July I: the tomato season so far

At the end of July, it is usually fairly clear how the season will pan out. Useful fruit set is complete on all salad and beefsteak tomatoes whilst cherries can set usefully for another two weeks here in NW London.

This year saw a sunny but reasonably cool May, with one four inch rainfall event; June had some unreasonably hot weather with temperatures well above 30C for around a week; July had a warm and dry first half, with more seasonal temperatures and regular rain in the second half.

The result of this has been that the Red Alerts and Maskotkas, sown in late February, were not appreciably earlier to harvest than Tigerella, sown on 10th March, with harvests starting in the first week of July. All other March sowings, including Super Marmande, Black Russian, Black Cherry, Alicante and San Marzano started harvesting before July 25th. Only Black Krim of the March sowings is yet to crop. The Zenith strain, sown on April 6th for the competition season 20th August to early October, has four trusses set.

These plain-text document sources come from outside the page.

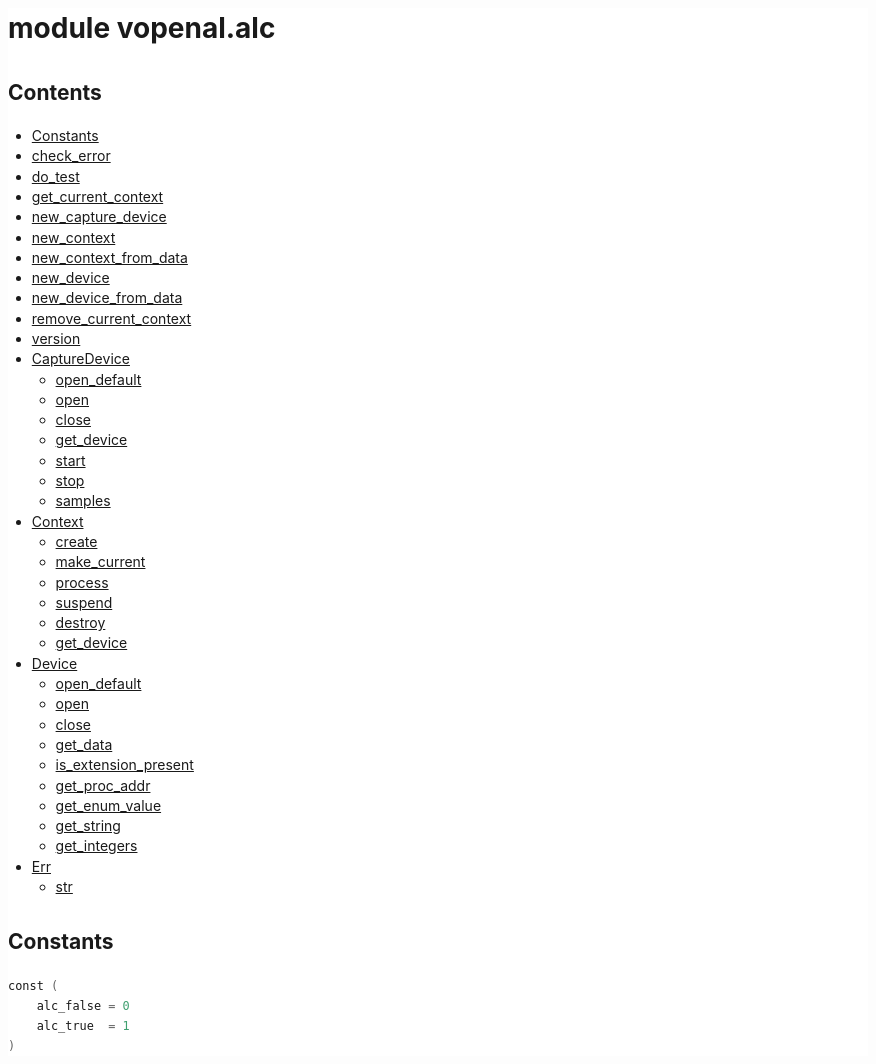 # module vopenal.alc

## Contents
- [Constants](#Constants)
- [check_error](#check_error)
- [do_test](#do_test)
- [get_current_context](#get_current_context)
- [new_capture_device](#new_capture_device)
- [new_context](#new_context)
- [new_context_from_data](#new_context_from_data)
- [new_device](#new_device)
- [new_device_from_data](#new_device_from_data)
- [remove_current_context](#remove_current_context)
- [version](#version)
- [CaptureDevice](#CaptureDevice)
  - [open_default](#open_default)
  - [open](#open)
  - [close](#close)
  - [get_device](#get_device)
  - [start](#start)
  - [stop](#stop)
  - [samples](#samples)
- [Context](#Context)
  - [create](#create)
  - [make_current](#make_current)
  - [process](#process)
  - [suspend](#suspend)
  - [destroy](#destroy)
  - [get_device](#get_device)
- [Device](#Device)
  - [open_default](#open_default)
  - [open](#open)
  - [close](#close)
  - [get_data](#get_data)
  - [is_extension_present](#is_extension_present)
  - [get_proc_addr](#get_proc_addr)
  - [get_enum_value](#get_enum_value)
  - [get_string](#get_string)
  - [get_integers](#get_integers)
- [Err](#Err)
  - [str](#str)

## Constants
```v
const (
	alc_false = 0
	alc_true  = 1
)
```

The very hot weather caused certain strains to succumb to Blossom End Rot. The only major casualty was San Marzano, which has been rather decimated. Minor losses to Alicante, Tigerella and Black Krim will not prevent reasonable harvests. Zenith lost less than 5%. The strains Red Alert, Maskotka, Black Cherry, Black Russian and Super Marmande do not seem to succumb.

With a glut of summer fruit, soup and ketchup making has been happening and the annual freezing of tomatoes for cooking has also started.

All in all, the 2017 season for outdoor tomatoes seems likely to be a good one, the potential for brilliance disappearing with the excess heat of late June and early July.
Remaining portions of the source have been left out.